Problem description — Lines from the one with "### set_union" to the end of the material, both included: print them exactly and print nothing else. Omit the pictures.

Study material —
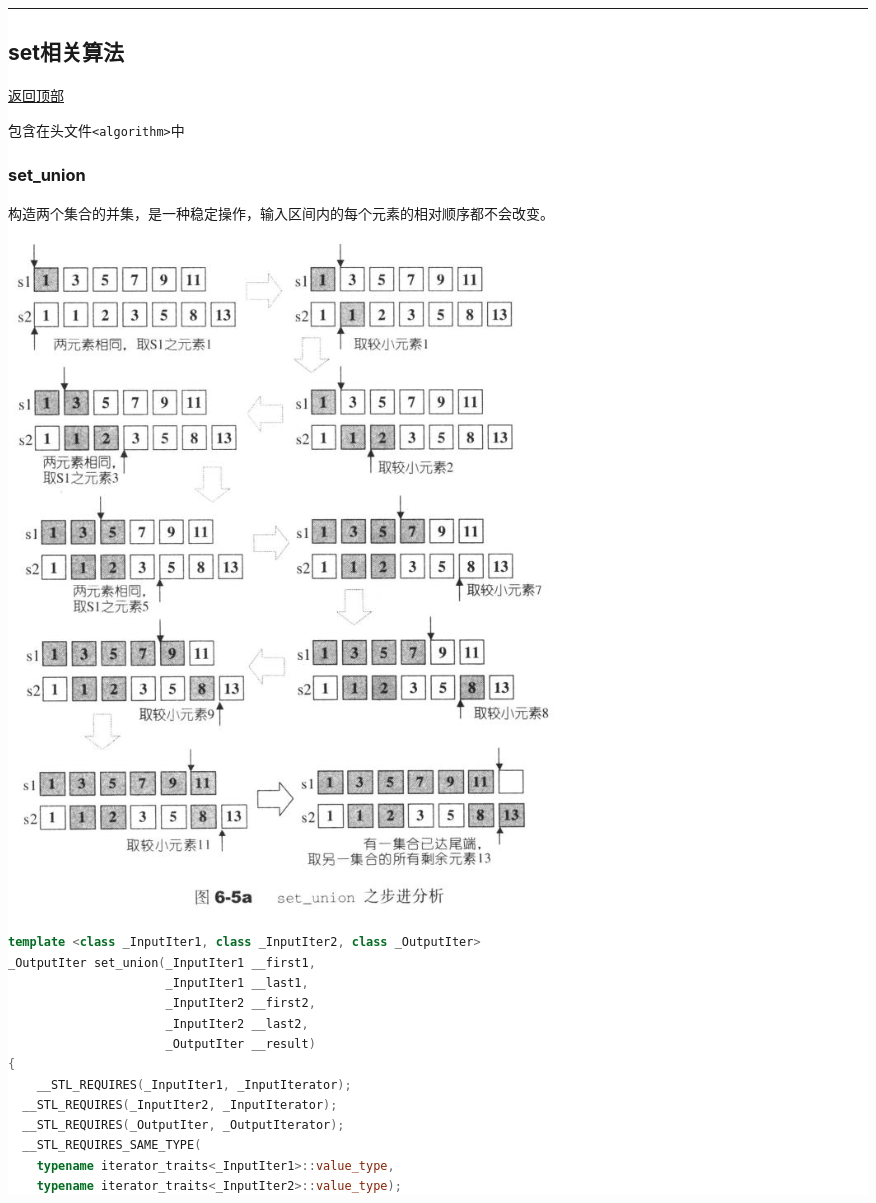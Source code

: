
 ```c++
```

---



## set相关算法

[返回顶部](#算法)

包含在头文件`<algorithm>`中

### set_union

构造两个集合的并集，是一种稳定操作，输入区间内的每个元素的相对顺序都不会改变。

![6-5a](res/6-5a.png)

```c++
template <class _InputIter1, class _InputIter2, class _OutputIter>
_OutputIter set_union(_InputIter1 __first1,
                      _InputIter1 __last1,
                      _InputIter2 __first2,
                      _InputIter2 __last2,
                      _OutputIter __result)
{
	__STL_REQUIRES(_InputIter1, _InputIterator);
  __STL_REQUIRES(_InputIter2, _InputIterator);
  __STL_REQUIRES(_OutputIter, _OutputIterator);
  __STL_REQUIRES_SAME_TYPE(
  	typename iterator_traits<_InputIter1>::value_type,
  	typename iterator_traits<_InputIter2>::value_type);
```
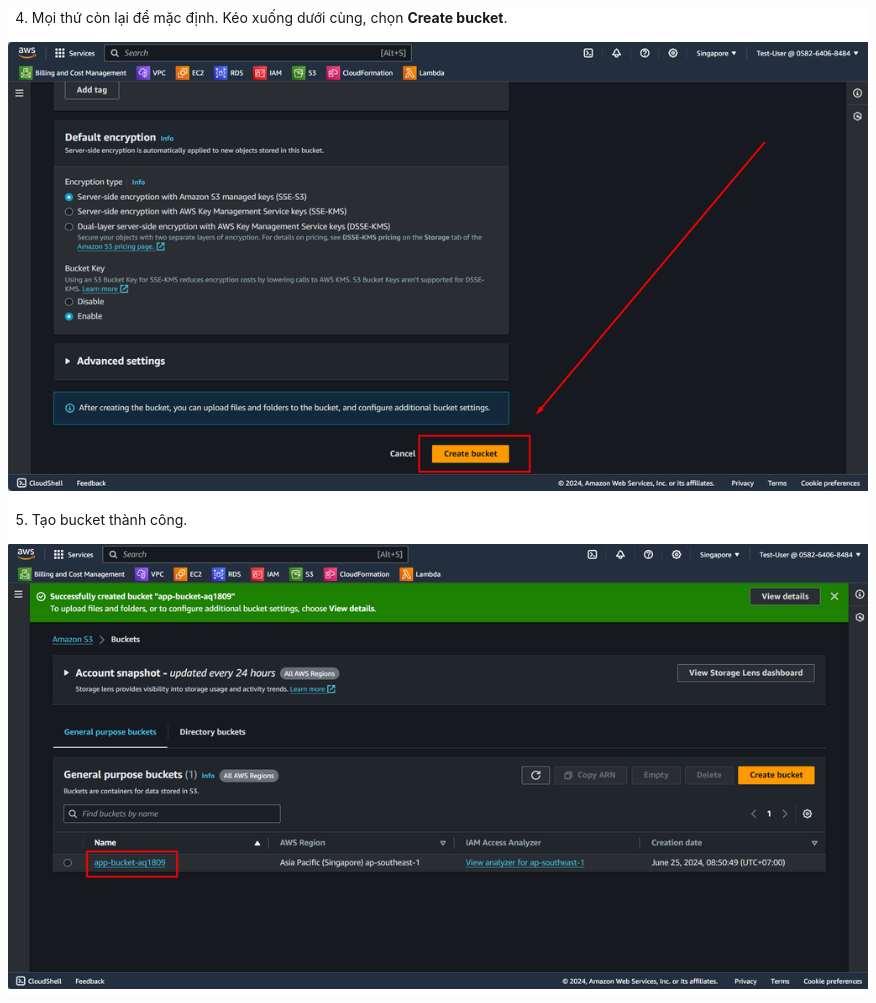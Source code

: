 4. Mọi thứ còn lại để mặc định. Kéo xuống dưới cùng, chọn **Create bucket**.

![](/storage/oauth-cognito/2-1_4.png)

5. Tạo bucket thành công.

![](/storage/oauth-cognito/2-1_5.png)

Solution for this task —
### set_union

构造两个集合的并集，是一种稳定操作，输入区间内的每个元素的相对顺序都不会改变。

![6-5a](res/6-5a.png)

```c++
template <class _InputIter1, class _InputIter2, class _OutputIter>
_OutputIter set_union(_InputIter1 __first1,
                      _InputIter1 __last1,
                      _InputIter2 __first2,
                      _InputIter2 __last2,
                      _OutputIter __result)
{
	__STL_REQUIRES(_InputIter1, _InputIterator);
  __STL_REQUIRES(_InputIter2, _InputIterator);
  __STL_REQUIRES(_OutputIter, _OutputIterator);
  __STL_REQUIRES_SAME_TYPE(
  	typename iterator_traits<_InputIter1>::value_type,
  	typename iterator_traits<_InputIter2>::value_type);
```
Source code

: 4. Mọi thứ còn lại để mặc định. Kéo xuống dưới cùng, chọn **Create bucket**.

![](/storage/oauth-cognito/2-1_4.png)

5. Tạo bucket thành công.

![](/storage/oauth-cognito/2-1_5.png)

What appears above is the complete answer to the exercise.